Last few lines of elasticsearch.log is

[2019-05-23T00:12:05,452][INFO ][o.e.m.j.JvmGcMonitorService] [es-backup11] [gc][38642] overhead, spent [309ms] collecting in the last [1s]
[2019-05-23T00:22:07,460][INFO ][o.e.m.j.JvmGcMonitorService] [es-backup11] [gc][39242] overhead, spent [283ms] collecting in the last [1s]
[2019-05-23T01:05:52,126][WARN ][o.e.i.f.SyncedFlushService] [es-backup11] [postfix-2019.05.22][1] can't to issue sync id [KUSSD9WXRRObhNa7XOtNrw] for out of sync replica [[postfix-2019.05.22][1], node[xTQsIj8CQsajIjcWMVeY4A], [R], s[STARTED], a[id=2V2d3MBwSHqWQaXkyE8o4w]] with num docs [5222]; num docs on primary [5223]
[2019-05-23T02:47:55,109][WARN ][o.e.i.f.SyncedFlushService] [es-backup11] [postfix-2019.05.23][2] can't to issue sync id [0R-RCWcGTLGrk6V-6i-naw] for out of sync replica [[postfix-2019.05.23][2], node[LpcI-a41QSW2uOMgyz2hDA], [R], s[STARTED], a[id=rZWN-plaRKaTa3A8eHUfLA]] with num docs [33]; num docs on primary [35]
[2019-05-23T03:57:17,454][WARN ][o.e.i.f.SyncedFlushService] [es-backup11] [postfix-2019.05.23][2] can't to issue sync id [AniftNijTZG3q_bw7FlQLw] for out of sync replica [[postfix-2019.05.23][2], node[LpcI-a41QSW2uOMgyz2hDA], [R], s[STARTED], a[id=rZWN-plaRKaTa3A8eHUfLA]] with num docs [75]; num docs on primary [76]
[2019-05-23T06:55:52,416][WARN ][o.e.i.f.SyncedFlushService] [es-backup11] [postfix-2019.05.23][2] can't to issue sync id [FOzcrf94SriQqFnDAQkLhQ] for out of sync replica [[postfix-2019.05.23][2], node[LpcI-a41QSW2uOMgyz2hDA], [R], s[STARTED], a[id=rZWN-plaRKaTa3A8eHUfLA]] with num docs [276]; num docs on primary [278]

gc.log:
2019-05-23T13:41:49.899+0200: 87261.863: Total time for which application threads were stopped: 0.0135308 seconds, Stopping threads took: 0.0000932 seconds
2019-05-23T13:41:49.900+0200: 87261.864: Total time for which application threads were stopped: 0.0008304 seconds, Stopping threads took: 0.0001691 seconds
2019-05-23T13:42:03.292+0200: 87275.256: Total time for which application threads were stopped: 0.0010224 seconds, Stopping threads took: 0.0001263 seconds
2019-05-23T13:42:11.529+0200: 87283.493: Total time for which application threads were stopped: 0.0010310 seconds, Stopping threads took: 0.0001883 seconds
2019-05-23T13:42:16.549+0200: 87288.513: [GC (Allocation Failure) 2019-05-23T13:42:16.549+0200: 87288.513: [ParNew
Desired survivor size 56688640 bytes, new threshold 6 (max 6)
- age 1: 9271408 bytes, 9271408 total
- age 2: 1391440 bytes, 10662848 total
- age 3: 506176 bytes, 11169024 total
- age 4: 362848 bytes, 11531872 total
- age 5: 49032 bytes, 11580904 total
- age 6: 11864 bytes, 11592768 total
: 903442K->16266K(996800K), 0.0164781 secs] 2304439K->1417360K(4083584K), 0.0167310 secs] [Times: user=0.17 sys=0.01, real=0.02 secs]

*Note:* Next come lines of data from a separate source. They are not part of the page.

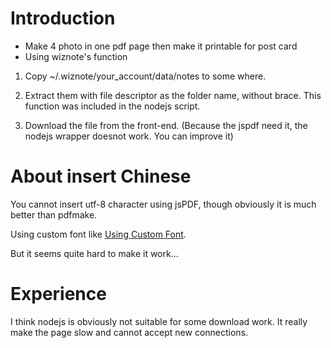 # Introduction

 - Make 4 photo in one pdf page then make it printable for post card
 - Using wiznote's function
 
1. Copy ~/.wiznote/your_account/data/notes to some where.
2. Extract them with file descriptor as the folder name, without brace. This function was included in the nodejs script.

3. Download the file from the front-end. (Because the jspdf need it, the nodejs wrapper doesnot work. You can improve it)

# About insert Chinese
You cannot insert utf-8 character using jsPDF, though obviously it is much better than pdfmake.

Using custom font like [Using Custom Font](https://github.com/bpampuch/pdfmake/wiki/Custom-Fonts---client-side).

But it seems quite hard to make it work...

# Experience

I think nodejs is obviously not suitable for some download work. It really make the page slow and cannot accept new connections.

Number of shards in cluster 406, with 91 indicies // 11GB of data.
Any tweaking if available is suggested and if any additional info i need to provide, let me know.

Thanks in advance.

maybe you should take care about your shards repartition in indexing ?
Does your shards are spread correctly ?

Well, not even sure how do i look check that.
But node1 and node3 (the one that is having issue with load) have 135 shards.
node2 has 136.
I've set in templates 3 shards per index, index creation is on daily basis.
There are still some leftovers indices that have 1 shard, but i should re-index that data soon, when i merge them into monthly index.

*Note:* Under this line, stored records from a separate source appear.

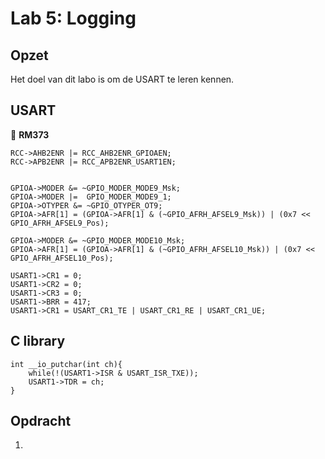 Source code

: # Lab 5: Logging

## Opzet

Het doel van dit labo is om de USART te leren kennen.

## USART

📌 **RM373**


	RCC->AHB2ENR |= RCC_AHB2ENR_GPIOAEN;
	RCC->APB2ENR |= RCC_APB2ENR_USART1EN;


	GPIOA->MODER &= ~GPIO_MODER_MODE9_Msk;
	GPIOA->MODER |=  GPIO_MODER_MODE9_1;
	GPIOA->OTYPER &= ~GPIO_OTYPER_OT9;
	GPIOA->AFR[1] = (GPIOA->AFR[1] & (~GPIO_AFRH_AFSEL9_Msk)) | (0x7 << GPIO_AFRH_AFSEL9_Pos);

	GPIOA->MODER &= ~GPIO_MODER_MODE10_Msk;
	GPIOA->AFR[1] = (GPIOA->AFR[1] & (~GPIO_AFRH_AFSEL10_Msk)) | (0x7 << GPIO_AFRH_AFSEL10_Pos);

	USART1->CR1 = 0;
	USART1->CR2 = 0;
	USART1->CR3 = 0;
	USART1->BRR = 417;
	USART1->CR1 = USART_CR1_TE | USART_CR1_RE | USART_CR1_UE;
    
## C library
    int __io_putchar(int ch){
        while(!(USART1->ISR & USART_ISR_TXE));
        USART1->TDR = ch;
    }

## Opdracht

1.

How many shards should i have? 1 per node or more? Indices are not big in size. They span in 3-100mb in size on a daily basis, depends on what data they have stored.

do you know how many shards in write you have ?

To find out what a node is busy doing, I would start by looking at the nodes hot thread API:

GET _nodes/hot_threads                # <-- just the top three threads on each node
GET _nodes/hot_threads?threads=999999 # <-- all of them

This topic was automatically closed 28 days after the last reply. New replies are no longer allowed.